Your newsletters don’t have to be long, but they do need to add value to your audience’s life. That’s why they signed up to receive your newsletter in the first place. So let’s figure out what to write and how to keep track of it all, shall we?
Not every one of these topics will work for every one of you because your focus is different and your audiences will vary. Your newsletter can have the exact same format every month (greeting, new blog post, plant highlight, garden tip, and call to action), or you can mix it up and just include what’s important that particular month.
We do suggest keeping the same type of style and length so your audience knows what to expect from you, though—and a good example is our own Katie whose newsletters are on the longer side, always tell a story, usually have a main focus, and typically include a list of links to fun things. If she suddenly sent out something very short and to the point, her audience would feel ripped off.
Some of these topics are sure to get your creative juices flowing:
- Links to new blog post: We love this idea of always having something in your newsletter that links back to your website (hello, increased traffic!), and a blog post is a great way to do that.
- Updates on speaking engagements: Got an upcoming speaking gig or event that you’d like to invite your audience to? Let them know!

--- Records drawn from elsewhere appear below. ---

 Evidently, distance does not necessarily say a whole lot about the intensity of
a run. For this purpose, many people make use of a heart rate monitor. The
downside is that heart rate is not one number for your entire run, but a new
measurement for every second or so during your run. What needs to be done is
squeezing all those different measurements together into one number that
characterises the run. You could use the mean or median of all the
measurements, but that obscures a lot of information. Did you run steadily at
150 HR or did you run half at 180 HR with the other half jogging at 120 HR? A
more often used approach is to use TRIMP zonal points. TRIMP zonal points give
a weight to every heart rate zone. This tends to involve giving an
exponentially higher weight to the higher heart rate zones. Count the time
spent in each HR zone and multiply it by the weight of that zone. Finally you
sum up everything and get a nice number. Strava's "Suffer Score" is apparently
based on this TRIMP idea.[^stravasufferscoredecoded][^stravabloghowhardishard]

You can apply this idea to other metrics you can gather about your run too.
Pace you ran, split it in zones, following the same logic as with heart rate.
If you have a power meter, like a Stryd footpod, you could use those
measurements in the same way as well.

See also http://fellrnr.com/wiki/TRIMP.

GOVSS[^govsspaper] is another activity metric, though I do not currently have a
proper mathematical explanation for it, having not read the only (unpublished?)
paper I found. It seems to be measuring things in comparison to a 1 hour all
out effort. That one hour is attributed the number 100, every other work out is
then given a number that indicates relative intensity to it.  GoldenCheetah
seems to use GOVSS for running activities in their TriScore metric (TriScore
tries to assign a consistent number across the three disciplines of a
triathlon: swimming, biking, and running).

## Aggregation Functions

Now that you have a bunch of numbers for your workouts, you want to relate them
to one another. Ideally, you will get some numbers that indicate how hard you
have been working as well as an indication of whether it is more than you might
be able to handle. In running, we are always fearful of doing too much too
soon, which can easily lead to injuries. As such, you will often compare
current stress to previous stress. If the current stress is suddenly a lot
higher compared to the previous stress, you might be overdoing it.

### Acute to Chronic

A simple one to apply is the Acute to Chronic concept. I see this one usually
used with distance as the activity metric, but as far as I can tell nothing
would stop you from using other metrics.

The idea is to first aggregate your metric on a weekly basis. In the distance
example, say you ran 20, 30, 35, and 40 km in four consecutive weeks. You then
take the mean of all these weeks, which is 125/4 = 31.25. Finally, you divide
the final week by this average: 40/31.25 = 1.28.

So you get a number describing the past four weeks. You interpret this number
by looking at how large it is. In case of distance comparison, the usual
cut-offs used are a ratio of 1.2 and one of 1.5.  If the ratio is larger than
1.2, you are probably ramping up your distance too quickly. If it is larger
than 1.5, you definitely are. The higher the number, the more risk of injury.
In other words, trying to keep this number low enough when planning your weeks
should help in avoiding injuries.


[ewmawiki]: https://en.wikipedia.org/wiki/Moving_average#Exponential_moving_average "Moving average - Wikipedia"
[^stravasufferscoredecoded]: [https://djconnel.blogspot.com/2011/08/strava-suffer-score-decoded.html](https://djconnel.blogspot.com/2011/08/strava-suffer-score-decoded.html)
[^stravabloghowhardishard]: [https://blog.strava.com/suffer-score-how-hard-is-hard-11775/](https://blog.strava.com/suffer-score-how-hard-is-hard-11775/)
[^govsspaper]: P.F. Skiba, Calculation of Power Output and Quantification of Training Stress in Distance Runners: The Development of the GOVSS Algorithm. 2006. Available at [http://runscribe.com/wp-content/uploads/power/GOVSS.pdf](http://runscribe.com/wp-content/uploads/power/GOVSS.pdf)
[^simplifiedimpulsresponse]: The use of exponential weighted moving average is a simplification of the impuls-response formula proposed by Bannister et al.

- Monthly garden checklist: This type of feature is perfect for some people and not for others. It depends upon the type of communicator you are—if you tend to be an all-round gardener and love teaching people how to garden, this is a great option. If you are a designer, this may not fit your audience very well.
- Plant of the month: Or really *anything* of the month as long as it aligns with your audience. Could be a recipe, a plant profile, a design tip, a product, or a project.

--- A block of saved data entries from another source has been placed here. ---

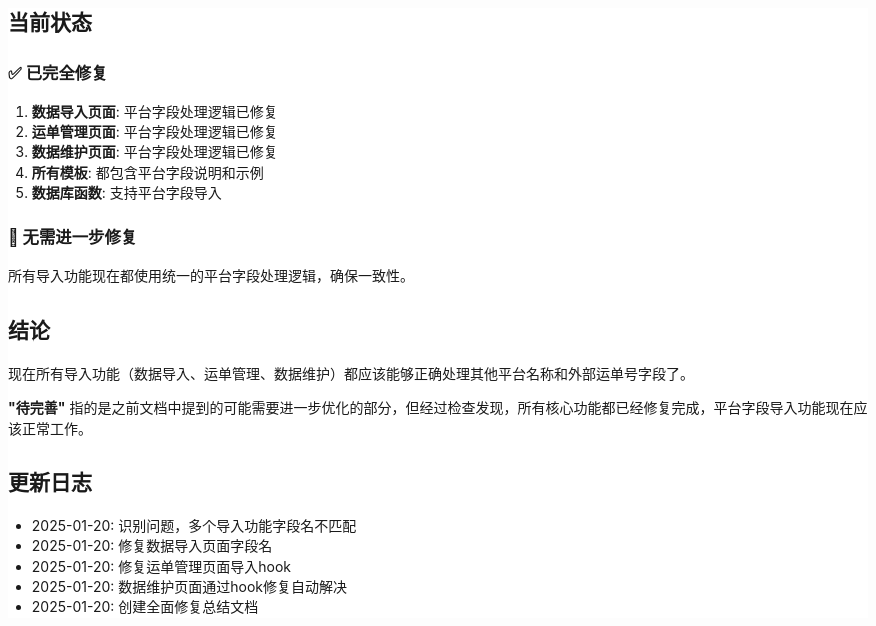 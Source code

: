 ## 当前状态

### ✅ 已完全修复

1. **数据导入页面**: 平台字段处理逻辑已修复
2. **运单管理页面**: 平台字段处理逻辑已修复
3. **数据维护页面**: 平台字段处理逻辑已修复
4. **所有模板**: 都包含平台字段说明和示例
5. **数据库函数**: 支持平台字段导入

### 🔄 无需进一步修复

所有导入功能现在都使用统一的平台字段处理逻辑，确保一致性。

## 结论

现在所有导入功能（数据导入、运单管理、数据维护）都应该能够正确处理其他平台名称和外部运单号字段了。

**"待完善"** 指的是之前文档中提到的可能需要进一步优化的部分，但经过检查发现，所有核心功能都已经修复完成，平台字段导入功能现在应该正常工作。

## 更新日志

- 2025-01-20: 识别问题，多个导入功能字段名不匹配
- 2025-01-20: 修复数据导入页面字段名
- 2025-01-20: 修复运单管理页面导入hook
- 2025-01-20: 数据维护页面通过hook修复自动解决
- 2025-01-20: 创建全面修复总结文档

- Miscellaneous links that you think your audience will like: No, it doesn’t send traffic back to your website, but including a link to a new garden trend or article is just another way to add value to your newsletter.
- Any relevant announcement: Is your new book on preorder? Can they get a signed copy? Did you win an award? Were you featured in a magazine? On a podcast? Include the info and link for them to learn more!
- Product recommendation: Could be a garden tool, garden clothing, a new plant/seed company that you’re excited about, an app that is making your life easier.
- Garden tip: Any tip that helps your reader from how to plant a bulb, prune a tree, when to plant a perennial, how to tend the compost pile. Anything you’ve learned that you think your audience will appreciate. Do you do garden photography? Give them a photography tip each month. Specialize in herbs? Seed starting and harvesting tips are great to include.
How to Keep Your Topics Organized
We know some of you are planners. We love it. We’re planners, too. While you may not need a full-on spreadsheet to plan your newsletter topics out, we do recommend determining how you’re going to keep track of what you’ve written about in the past. This is particularly helpful if you do a recurring feature like a Monthly Tip or a Plant of the Month—it’s annoying to forget and wonder, “Did I already write about Upright Rosemary?” and then have to search through all of your old newsletters.
You can use any number of tools to stay on top of your newsletter planning. We use the first two below extensively to plan out our topics, both for ourselves and for our clients:
- Spreadsheets: Each topic has its own column to track links to articles, plants to feature, etc. We love Google Sheets for this purpose.
- Google Doc: Google docs are perfect for planning, particularly if you have other people you work with. Invite everyone to the document and make updates in real time so everyone’s on the same page.
- Word Doc: A simple Word doc may work for you just fine, especially if it’s just you doing the planning. Plan out your topics seasonally (3 months at a time) so you always know what’s coming up around the corner.
Tip: Remember to track your click-through rates to determine which links your audience is responding to. If they routinely give your monthly garden tip the cold shoulder, ditch it and try something else!